■ **GIVEN INFORMATION**

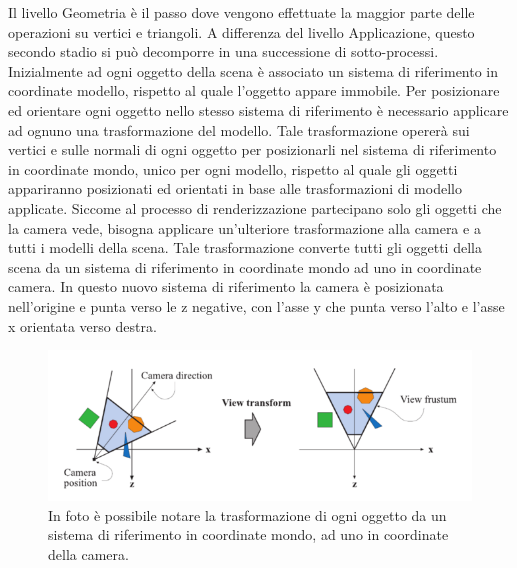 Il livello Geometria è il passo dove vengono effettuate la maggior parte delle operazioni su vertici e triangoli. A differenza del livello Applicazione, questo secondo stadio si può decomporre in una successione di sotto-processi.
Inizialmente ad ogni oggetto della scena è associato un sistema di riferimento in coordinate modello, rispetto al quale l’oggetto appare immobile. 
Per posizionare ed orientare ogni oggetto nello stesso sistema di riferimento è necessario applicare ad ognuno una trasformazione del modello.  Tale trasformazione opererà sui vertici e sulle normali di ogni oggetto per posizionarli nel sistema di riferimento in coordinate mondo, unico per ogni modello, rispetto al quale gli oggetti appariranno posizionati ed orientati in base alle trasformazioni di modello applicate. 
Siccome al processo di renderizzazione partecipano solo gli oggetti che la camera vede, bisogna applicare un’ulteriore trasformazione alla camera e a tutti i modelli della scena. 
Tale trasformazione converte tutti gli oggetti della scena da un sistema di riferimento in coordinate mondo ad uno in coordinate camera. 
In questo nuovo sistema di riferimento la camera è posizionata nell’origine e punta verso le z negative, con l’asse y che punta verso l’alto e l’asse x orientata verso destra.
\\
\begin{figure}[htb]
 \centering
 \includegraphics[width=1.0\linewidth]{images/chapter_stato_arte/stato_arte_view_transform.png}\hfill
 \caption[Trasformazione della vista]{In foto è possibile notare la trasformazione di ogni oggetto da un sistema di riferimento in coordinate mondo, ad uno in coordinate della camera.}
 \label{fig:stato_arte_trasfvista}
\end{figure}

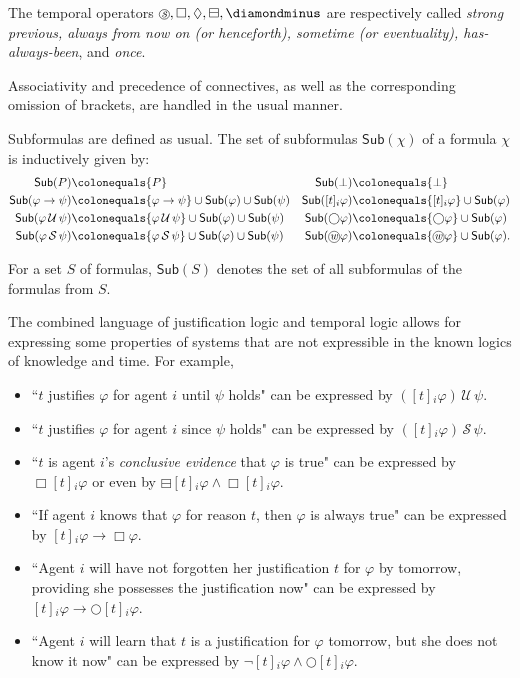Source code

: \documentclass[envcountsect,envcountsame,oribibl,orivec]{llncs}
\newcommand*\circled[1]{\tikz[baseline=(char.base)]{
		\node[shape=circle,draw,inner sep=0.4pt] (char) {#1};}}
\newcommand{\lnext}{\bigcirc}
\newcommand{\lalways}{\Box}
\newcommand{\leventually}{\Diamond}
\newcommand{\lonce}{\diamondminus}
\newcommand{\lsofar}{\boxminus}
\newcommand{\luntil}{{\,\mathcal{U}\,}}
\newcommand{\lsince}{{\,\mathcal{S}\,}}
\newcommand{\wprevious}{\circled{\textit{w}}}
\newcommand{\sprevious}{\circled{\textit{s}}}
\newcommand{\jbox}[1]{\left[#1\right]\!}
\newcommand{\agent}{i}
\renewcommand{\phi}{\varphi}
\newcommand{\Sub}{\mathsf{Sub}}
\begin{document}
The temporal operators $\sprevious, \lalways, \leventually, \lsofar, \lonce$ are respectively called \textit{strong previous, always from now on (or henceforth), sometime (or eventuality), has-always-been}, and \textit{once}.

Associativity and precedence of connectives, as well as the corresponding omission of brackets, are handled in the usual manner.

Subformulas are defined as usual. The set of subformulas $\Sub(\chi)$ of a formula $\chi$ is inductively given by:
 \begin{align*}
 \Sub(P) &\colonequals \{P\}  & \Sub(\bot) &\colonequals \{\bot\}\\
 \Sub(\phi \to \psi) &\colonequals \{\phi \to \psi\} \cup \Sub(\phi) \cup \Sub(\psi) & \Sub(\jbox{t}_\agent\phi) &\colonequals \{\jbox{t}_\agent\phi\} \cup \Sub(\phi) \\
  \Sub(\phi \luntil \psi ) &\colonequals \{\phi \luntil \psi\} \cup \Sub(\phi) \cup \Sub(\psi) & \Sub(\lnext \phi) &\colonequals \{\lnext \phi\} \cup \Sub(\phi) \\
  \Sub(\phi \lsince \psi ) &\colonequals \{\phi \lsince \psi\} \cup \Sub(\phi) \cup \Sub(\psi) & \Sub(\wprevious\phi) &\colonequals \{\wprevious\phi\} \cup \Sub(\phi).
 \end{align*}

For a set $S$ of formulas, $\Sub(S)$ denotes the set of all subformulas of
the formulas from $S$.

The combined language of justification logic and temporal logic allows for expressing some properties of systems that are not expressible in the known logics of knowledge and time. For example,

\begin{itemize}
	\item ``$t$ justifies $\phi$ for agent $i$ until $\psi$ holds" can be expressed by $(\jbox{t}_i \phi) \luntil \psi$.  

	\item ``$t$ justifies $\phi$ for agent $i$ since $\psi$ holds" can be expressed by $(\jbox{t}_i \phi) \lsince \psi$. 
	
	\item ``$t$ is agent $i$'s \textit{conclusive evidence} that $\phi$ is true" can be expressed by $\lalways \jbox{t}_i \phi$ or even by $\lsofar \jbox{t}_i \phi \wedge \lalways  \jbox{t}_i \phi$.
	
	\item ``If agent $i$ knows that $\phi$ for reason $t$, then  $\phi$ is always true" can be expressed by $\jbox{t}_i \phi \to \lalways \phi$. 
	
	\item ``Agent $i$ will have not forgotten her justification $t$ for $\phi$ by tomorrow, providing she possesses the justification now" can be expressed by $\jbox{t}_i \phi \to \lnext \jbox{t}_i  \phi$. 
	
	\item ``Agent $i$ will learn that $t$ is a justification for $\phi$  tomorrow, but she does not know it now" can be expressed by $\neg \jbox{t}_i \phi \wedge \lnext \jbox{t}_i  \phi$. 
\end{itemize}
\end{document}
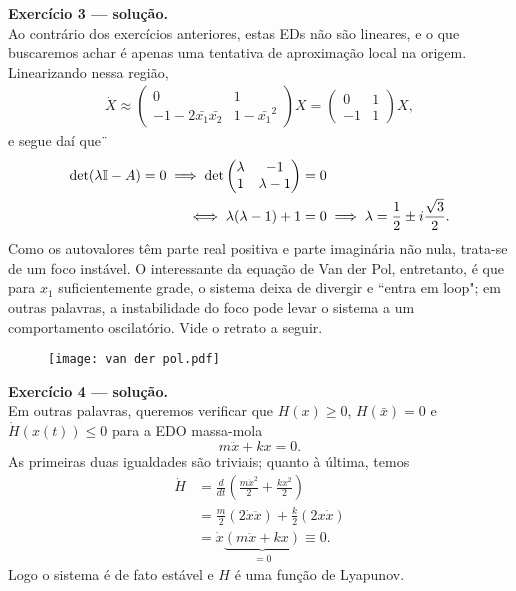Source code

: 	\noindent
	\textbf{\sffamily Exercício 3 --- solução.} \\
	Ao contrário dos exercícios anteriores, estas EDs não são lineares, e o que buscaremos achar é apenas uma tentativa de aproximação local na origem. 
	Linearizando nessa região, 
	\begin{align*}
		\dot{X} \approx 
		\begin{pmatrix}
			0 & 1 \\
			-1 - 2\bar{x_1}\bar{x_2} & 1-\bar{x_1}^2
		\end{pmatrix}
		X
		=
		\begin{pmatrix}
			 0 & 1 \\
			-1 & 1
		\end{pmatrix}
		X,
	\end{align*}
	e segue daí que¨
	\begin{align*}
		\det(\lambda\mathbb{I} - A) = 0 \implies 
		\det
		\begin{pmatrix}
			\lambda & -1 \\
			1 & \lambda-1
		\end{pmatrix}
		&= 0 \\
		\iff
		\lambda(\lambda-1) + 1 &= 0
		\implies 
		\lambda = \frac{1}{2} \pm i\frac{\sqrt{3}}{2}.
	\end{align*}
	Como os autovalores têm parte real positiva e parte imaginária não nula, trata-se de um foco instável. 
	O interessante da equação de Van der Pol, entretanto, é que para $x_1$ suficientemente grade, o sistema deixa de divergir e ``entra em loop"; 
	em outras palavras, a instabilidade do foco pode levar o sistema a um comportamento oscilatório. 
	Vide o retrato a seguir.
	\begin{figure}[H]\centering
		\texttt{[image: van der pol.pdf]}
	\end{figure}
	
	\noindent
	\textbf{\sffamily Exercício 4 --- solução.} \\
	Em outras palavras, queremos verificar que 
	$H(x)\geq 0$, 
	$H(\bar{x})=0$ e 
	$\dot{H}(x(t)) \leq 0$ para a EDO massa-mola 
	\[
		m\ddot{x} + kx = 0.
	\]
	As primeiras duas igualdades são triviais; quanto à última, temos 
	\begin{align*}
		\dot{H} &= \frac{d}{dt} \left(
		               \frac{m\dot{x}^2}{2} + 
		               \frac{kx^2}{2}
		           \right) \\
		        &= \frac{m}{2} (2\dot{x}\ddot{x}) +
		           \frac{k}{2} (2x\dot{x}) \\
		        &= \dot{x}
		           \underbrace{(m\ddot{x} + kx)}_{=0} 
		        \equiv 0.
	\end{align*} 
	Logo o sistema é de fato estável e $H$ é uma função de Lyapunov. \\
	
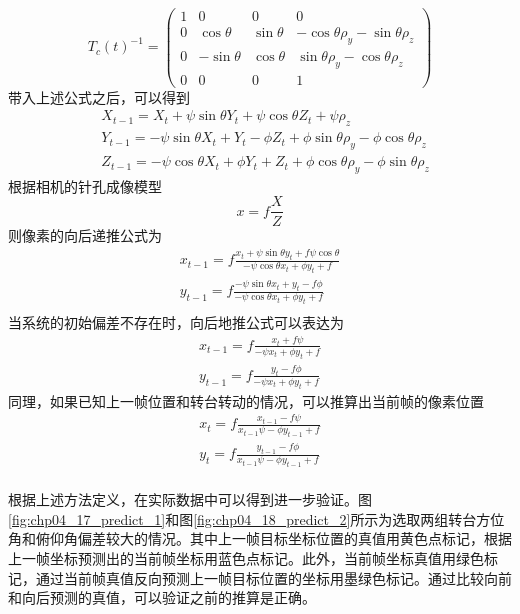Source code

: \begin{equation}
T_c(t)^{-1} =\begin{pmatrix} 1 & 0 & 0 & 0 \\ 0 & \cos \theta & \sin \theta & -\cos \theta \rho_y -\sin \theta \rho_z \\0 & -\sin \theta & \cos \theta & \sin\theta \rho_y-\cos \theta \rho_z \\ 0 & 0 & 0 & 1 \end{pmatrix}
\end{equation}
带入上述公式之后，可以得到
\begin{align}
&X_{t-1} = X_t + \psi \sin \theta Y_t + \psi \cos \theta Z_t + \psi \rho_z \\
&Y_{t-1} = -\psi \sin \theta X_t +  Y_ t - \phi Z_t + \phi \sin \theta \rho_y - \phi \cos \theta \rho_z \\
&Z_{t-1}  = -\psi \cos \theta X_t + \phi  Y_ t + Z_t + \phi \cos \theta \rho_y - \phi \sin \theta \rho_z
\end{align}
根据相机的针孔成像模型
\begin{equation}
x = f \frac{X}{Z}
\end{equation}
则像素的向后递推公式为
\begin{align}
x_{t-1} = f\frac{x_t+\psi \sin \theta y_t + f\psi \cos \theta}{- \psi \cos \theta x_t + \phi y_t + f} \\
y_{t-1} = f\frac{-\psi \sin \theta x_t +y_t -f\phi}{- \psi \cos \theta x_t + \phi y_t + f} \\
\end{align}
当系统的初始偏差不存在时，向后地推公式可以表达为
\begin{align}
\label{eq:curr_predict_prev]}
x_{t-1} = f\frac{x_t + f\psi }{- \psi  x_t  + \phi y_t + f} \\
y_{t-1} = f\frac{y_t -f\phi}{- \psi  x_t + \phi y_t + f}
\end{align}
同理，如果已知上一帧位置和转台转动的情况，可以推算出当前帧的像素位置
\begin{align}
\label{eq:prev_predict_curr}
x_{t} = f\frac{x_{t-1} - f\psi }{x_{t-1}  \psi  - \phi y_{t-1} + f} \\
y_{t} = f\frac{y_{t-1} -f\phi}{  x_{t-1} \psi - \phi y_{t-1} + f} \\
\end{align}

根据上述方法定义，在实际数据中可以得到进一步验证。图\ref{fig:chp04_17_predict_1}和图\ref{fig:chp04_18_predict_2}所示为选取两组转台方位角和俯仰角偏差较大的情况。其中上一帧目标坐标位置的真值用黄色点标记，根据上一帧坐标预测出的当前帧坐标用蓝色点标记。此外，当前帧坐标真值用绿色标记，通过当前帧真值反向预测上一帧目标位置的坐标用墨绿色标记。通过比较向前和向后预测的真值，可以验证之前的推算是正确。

■ **WHAT THE TASK REQUIRES**
Every line that contains the string "sistema" should be returned from the data.

■ **ANSWER FOR THIS EXERCISE**
Inizialmente ad ogni oggetto della scena è associato un sistema di riferimento in coordinate modello, rispetto al quale l’oggetto appare immobile. 
Per posizionare ed orientare ogni oggetto nello stesso sistema di riferimento è necessario applicare ad ognuno una trasformazione del modello.  Tale trasformazione opererà sui vertici e sulle normali di ogni oggetto per posizionarli nel sistema di riferimento in coordinate mondo, unico per ogni modello, rispetto al quale gli oggetti appariranno posizionati ed orientati in base alle trasformazioni di modello applicate. 
Tale trasformazione converte tutti gli oggetti della scena da un sistema di riferimento in coordinate mondo ad uno in coordinate camera. 
In questo nuovo sistema di riferimento la camera è posizionata nell’origine e punta verso le z negative, con l’asse y che punta verso l’alto e l’asse x orientata verso destra.
 \caption[Trasformazione della vista]{In foto è possibile notare la trasformazione di ogni oggetto da un sistema di riferimento in coordinate mondo, ad uno in coordinate della camera.}
	O interessante da equação de Van der Pol, entretanto, é que para $x_1$ suficientemente grade, o sistema deixa de divergir e ``entra em loop"; 
	em outras palavras, a instabilidade do foco pode levar o sistema a um comportamento oscilatório. 
	Logo o sistema é de fato estável e $H$ é uma função de Lyapunov. \\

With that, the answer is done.